Starting this morning around 3am GMT, Scalingo’s has experienced its largest outage since the service has been opened commercially (1st of February). Most applications have been unavailable until 7:30am GMT, for a total of more than 4h30 of downtime.
Around 3am GMT Wednesday 29th, our internal services started raising unusual exceptions. We are using Rollbar to track errors and get notifications from them. Unfortunately, no one of the team has seen the notification on time and some of our servers have been unavailable during the night. It’s at 6am GMT that we’ve started investigating what was actually wrong and how to solve it.
Several servers were severly affected and it was not possible to access them again, all the applications running on them were not available either. Among the running servers, we got a clue about what happened, Docker runtime partition was 100% full. This, as a consequence, makes Docker unresponsive, no new container could have been created, and any operation on the running containers may fail.
After rebooting the failed servers, we’ve observed that they were in the same situation, but additionaly, logs suggested that the Linux kernel suffered of soft-lockup related to the IO queues waiting to write on the Docker partition but failing because of its state. This would explain why the servers were not responding.
We usually over-provision the Docker partition to be sure that such situation does not happen has we are warned that space on this partition is required to operate to containers correctly, but in this case something unusual filled up the partition.
Cause of the issue
One application with a very high volume of visitors (actually sensors) has been stopped by its owner recently, the application was receiving several tens of request per second. In this case our front servers divert the HTTP request to another application which renders a (often cached) web page telling that the application has been stopped. You can see an example here: https://sample-php-base.scalingo.io/
This application handling the error is a ruby on rails application. Commonly, ruby on rails applications are displaying the parameters of the the request. That’s what happened here, all the parameters of the request made to the stopped application were written in the logs, and the body was particularly important: almost 7KB. Each line was then weighing this size.
As a result the log size of the application exploded really quickly, filling Docker partition several GB per minute. Once one node has been considered unavailable, the application has been moved to another node to avoid downtime. Here starts a so called “cascade effect” putting our servers down one after the other. Resulting in downtime for a lot of applications.

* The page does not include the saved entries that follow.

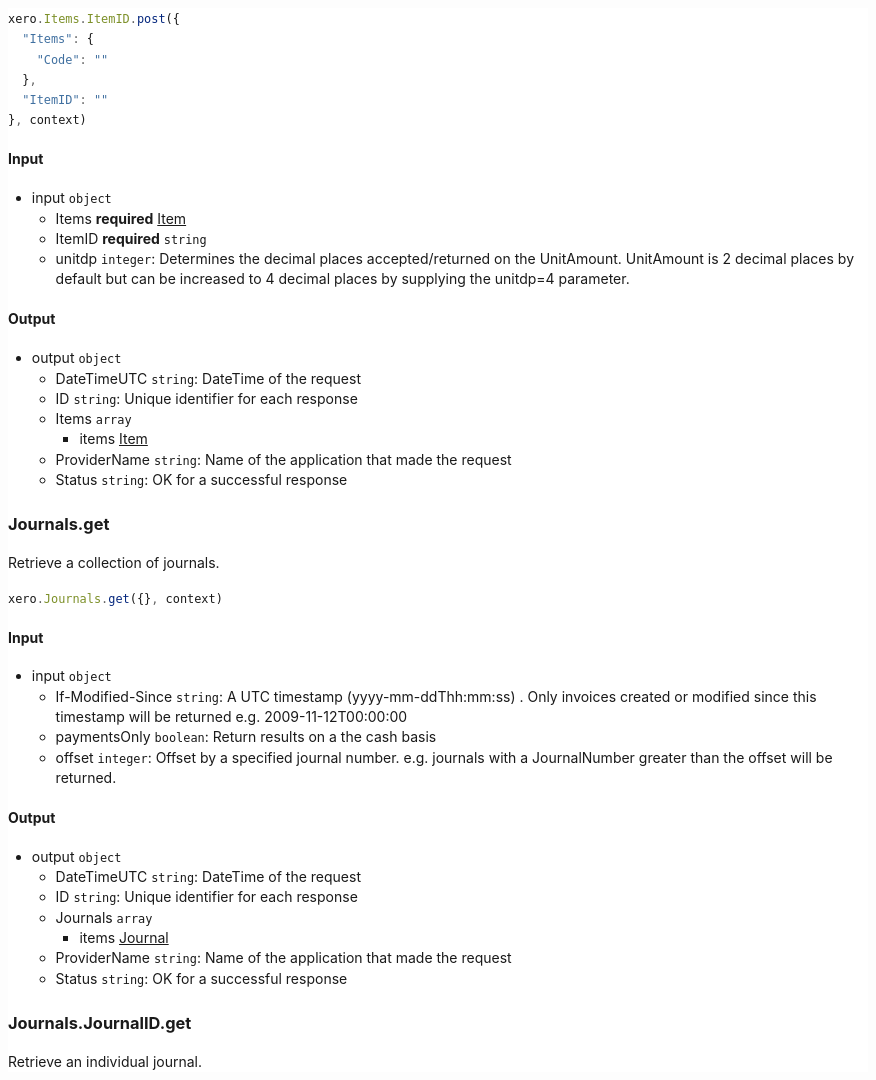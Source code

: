 
```js
xero.Items.ItemID.post({
  "Items": {
    "Code": ""
  },
  "ItemID": ""
}, context)
```

#### Input
* input `object`
  * Items **required** [Item](#item)
  * ItemID **required** `string`
  * unitdp `integer`: Determines the decimal places accepted/returned on the UnitAmount. UnitAmount is 2 decimal places by default but can be increased to 4 decimal places by supplying the unitdp=4 parameter.

#### Output
* output `object`
  * DateTimeUTC `string`: DateTime of the request
  * ID `string`: Unique identifier for each response
  * Items `array`
    * items [Item](#item)
  * ProviderName `string`: Name of the application that made the request
  * Status `string`: OK for a successful response

### Journals.get
Retrieve a collection of journals.


```js
xero.Journals.get({}, context)
```

#### Input
* input `object`
  * If-Modified-Since `string`: A UTC timestamp (yyyy-mm-ddThh:mm:ss) . Only invoices created or modified since this timestamp will be returned e.g. 2009-11-12T00:00:00
  * paymentsOnly `boolean`: Return results on a the cash basis
  * offset `integer`: Offset by a specified journal number. e.g. journals with a JournalNumber greater than the offset will be returned.

#### Output
* output `object`
  * DateTimeUTC `string`: DateTime of the request
  * ID `string`: Unique identifier for each response
  * Journals `array`
    * items [Journal](#journal)
  * ProviderName `string`: Name of the application that made the request
  * Status `string`: OK for a successful response

### Journals.JournalID.get
Retrieve an individual journal.
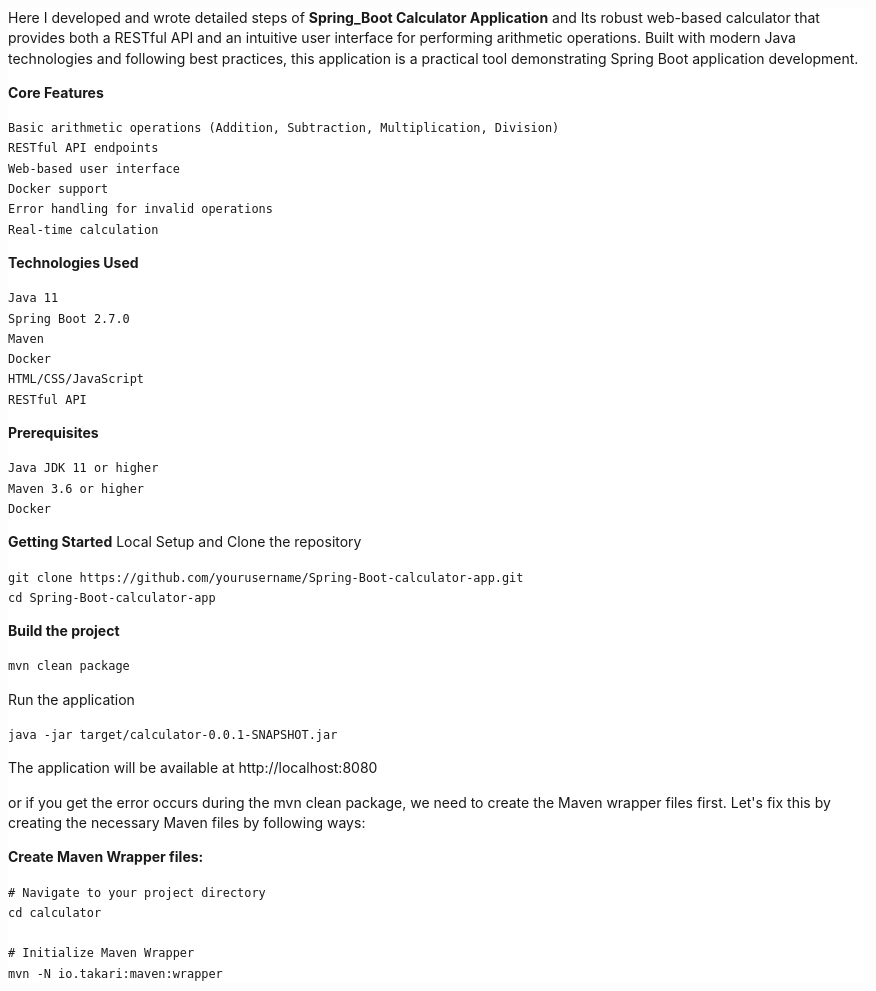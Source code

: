 Here I developed and wrote detailed steps of **Spring_Boot Calculator Application** and Its robust web-based calculator that provides both a RESTful API and an intuitive user interface for performing arithmetic operations. Built with modern Java technologies and following best practices, this application is a practical tool demonstrating Spring Boot application development.

**Core Features**
```
Basic arithmetic operations (Addition, Subtraction, Multiplication, Division)
RESTful API endpoints
Web-based user interface
Docker support
Error handling for invalid operations
Real-time calculation
```
**Technologies Used**
```
Java 11
Spring Boot 2.7.0
Maven
Docker
HTML/CSS/JavaScript
RESTful API
```
**Prerequisites**
```
Java JDK 11 or higher
Maven 3.6 or higher
Docker 
```
**Getting Started**
Local Setup and Clone the repository
```
git clone https://github.com/yourusername/Spring-Boot-calculator-app.git
cd Spring-Boot-calculator-app
```
**Build the project**
```
mvn clean package
```
Run the application
```
java -jar target/calculator-0.0.1-SNAPSHOT.jar
```
The application will be available at http://localhost:8080

or if you get the error occurs during the mvn clean package, we need to create the Maven wrapper files first. Let's fix this by creating the necessary Maven files by following ways:

**Create Maven Wrapper files:**
```
# Navigate to your project directory
cd calculator

# Initialize Maven Wrapper
mvn -N io.takari:maven:wrapper
```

Once the problem has been correctly identified, resolving it was time consuming but simpler, servers have been rebooted, huge log files have been truncated and then, all the down databases and applications have been restarted. Once this has been done, everything was available again and it’s time to work on the non-repeatability of what happened last night.
What will we do to avoid such errors?
First, the main problem here has been the human factor. If the error would have been dealt with at the time of the first exception we could have avoid any downtime. We will improve the way we got notificated, critical errors should be able to wake up the whole team instantly.
Secondly, one of the technical causes of the problem has been the way Docker is handling the logs. As stated in Sirupsen blog yesterday, http://sirupsen.com/production-docker, logging is still a bit limited with Docker, so we will have to find another way to get the logs from your apps to avoid filling disks with them, logging should be completely isolated from applications runtime environment. Additionaly, the way we handle error pages should be done differently, parameters should not be logged at all to avoid such situation to happen.
The whole Scalingo’s team apologizes for what happend last night. There was a bit of downtime, but the good part is that it tought us a lot about underestimated parts of the infrastructure and we’ll be able to improve to provide an always better service.